PROVIDED DATA Start Marker

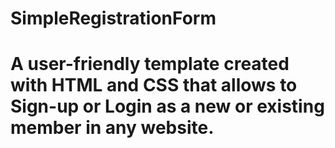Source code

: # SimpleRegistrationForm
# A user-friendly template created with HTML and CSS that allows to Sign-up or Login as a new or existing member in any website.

PROVIDED DATA End Marker
PROVIDED DATA Start Marker

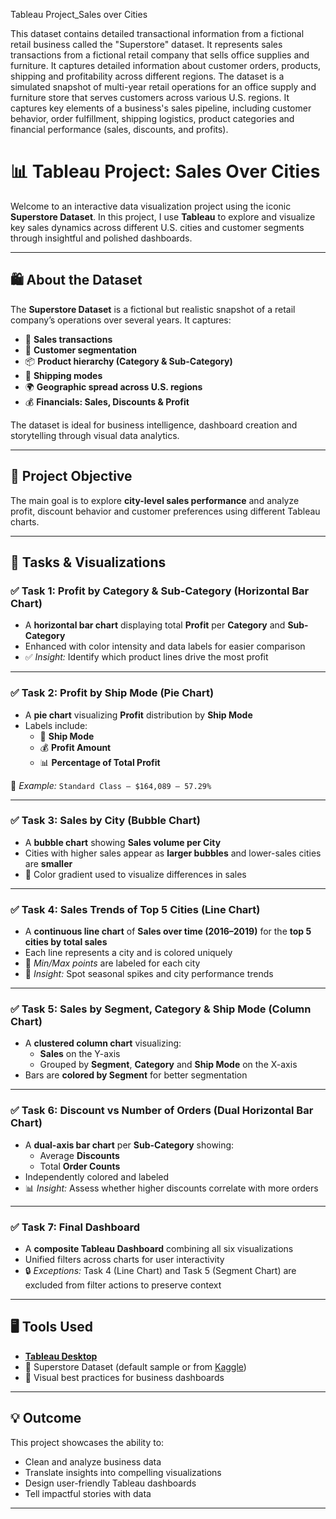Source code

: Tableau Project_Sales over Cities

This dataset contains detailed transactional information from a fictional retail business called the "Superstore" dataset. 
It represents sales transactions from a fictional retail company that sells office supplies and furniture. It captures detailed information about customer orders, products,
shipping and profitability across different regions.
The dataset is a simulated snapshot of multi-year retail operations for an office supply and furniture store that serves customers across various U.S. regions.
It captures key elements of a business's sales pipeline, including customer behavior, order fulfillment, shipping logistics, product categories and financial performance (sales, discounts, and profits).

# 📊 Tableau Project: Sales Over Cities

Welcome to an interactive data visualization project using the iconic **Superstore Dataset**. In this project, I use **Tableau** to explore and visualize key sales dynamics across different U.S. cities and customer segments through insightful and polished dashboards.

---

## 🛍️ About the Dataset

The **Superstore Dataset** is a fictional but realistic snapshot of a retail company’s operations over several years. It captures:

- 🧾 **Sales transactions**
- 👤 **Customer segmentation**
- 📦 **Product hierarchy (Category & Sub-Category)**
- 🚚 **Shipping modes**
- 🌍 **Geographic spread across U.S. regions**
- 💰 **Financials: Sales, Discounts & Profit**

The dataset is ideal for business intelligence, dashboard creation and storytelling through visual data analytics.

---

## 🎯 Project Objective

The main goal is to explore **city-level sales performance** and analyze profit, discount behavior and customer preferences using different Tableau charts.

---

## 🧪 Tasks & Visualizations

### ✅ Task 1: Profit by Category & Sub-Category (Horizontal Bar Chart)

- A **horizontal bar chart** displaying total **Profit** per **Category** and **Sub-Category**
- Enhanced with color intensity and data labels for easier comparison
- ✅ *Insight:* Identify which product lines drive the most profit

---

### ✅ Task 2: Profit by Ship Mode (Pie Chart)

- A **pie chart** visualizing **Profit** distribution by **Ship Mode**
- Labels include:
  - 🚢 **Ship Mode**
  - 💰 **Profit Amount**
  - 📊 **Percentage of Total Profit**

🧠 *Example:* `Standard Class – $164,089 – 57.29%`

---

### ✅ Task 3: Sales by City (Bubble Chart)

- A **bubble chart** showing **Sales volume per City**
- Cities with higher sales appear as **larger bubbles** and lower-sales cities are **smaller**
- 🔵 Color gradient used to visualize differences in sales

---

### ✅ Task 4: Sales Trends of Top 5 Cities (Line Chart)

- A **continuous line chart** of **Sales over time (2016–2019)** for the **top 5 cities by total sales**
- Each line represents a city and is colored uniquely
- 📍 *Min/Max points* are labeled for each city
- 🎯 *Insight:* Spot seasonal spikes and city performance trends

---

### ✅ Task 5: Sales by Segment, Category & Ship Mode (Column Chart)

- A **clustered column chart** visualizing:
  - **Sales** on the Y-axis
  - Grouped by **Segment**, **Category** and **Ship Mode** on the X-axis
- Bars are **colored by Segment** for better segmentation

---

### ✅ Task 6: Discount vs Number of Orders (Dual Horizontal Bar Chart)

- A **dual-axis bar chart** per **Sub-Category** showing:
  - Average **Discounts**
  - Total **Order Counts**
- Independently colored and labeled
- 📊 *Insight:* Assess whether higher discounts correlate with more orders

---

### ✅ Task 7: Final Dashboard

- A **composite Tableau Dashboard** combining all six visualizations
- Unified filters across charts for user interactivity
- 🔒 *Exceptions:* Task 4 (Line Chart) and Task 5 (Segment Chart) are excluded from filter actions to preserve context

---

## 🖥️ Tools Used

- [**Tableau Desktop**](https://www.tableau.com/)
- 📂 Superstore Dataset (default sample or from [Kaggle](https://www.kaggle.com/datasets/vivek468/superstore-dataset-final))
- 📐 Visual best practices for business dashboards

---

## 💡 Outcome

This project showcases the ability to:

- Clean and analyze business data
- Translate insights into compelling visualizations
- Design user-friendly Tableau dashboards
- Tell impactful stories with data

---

PROVIDED DATA End Marker
PROVIDED DATA Start Marker

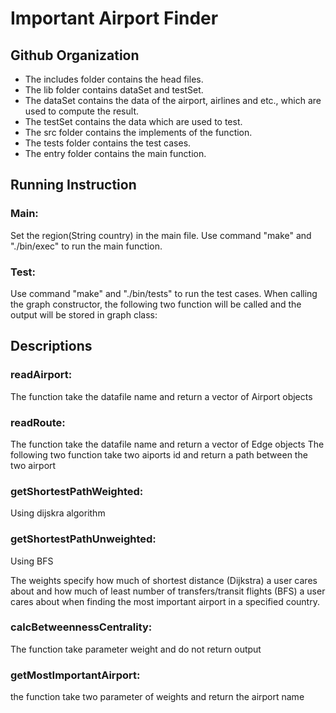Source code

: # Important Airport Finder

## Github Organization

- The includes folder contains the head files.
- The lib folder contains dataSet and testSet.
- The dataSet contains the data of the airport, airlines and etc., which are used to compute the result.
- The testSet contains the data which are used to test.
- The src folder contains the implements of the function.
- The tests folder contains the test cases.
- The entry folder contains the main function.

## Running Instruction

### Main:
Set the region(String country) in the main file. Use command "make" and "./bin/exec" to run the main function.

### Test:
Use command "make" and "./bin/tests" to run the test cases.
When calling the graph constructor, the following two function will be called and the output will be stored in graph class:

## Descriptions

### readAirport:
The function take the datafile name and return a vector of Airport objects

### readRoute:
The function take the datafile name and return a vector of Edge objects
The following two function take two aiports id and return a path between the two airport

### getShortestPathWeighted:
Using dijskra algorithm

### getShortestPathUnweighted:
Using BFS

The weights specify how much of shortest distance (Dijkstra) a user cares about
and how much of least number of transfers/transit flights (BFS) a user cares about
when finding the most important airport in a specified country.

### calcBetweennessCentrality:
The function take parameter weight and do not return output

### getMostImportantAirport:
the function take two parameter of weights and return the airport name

PROVIDED DATA End Marker

[DIRECTIONS FOR THIS TASK]
Look above for the line with "- A **pie chart**" and the line with "- A **bubble"; transcribe both and all lines in between, exactly, and nothing else.

[EXPECTED ANSWER]
- A **pie chart** visualizing **Profit** distribution by **Ship Mode**
- Labels include:
  - 🚢 **Ship Mode**
  - 💰 **Profit Amount**
  - 📊 **Percentage of Total Profit**

🧠 *Example:* `Standard Class – $164,089 – 57.29%`

---

### ✅ Task 3: Sales by City (Bubble Chart)

- A **bubble chart** showing **Sales volume per City**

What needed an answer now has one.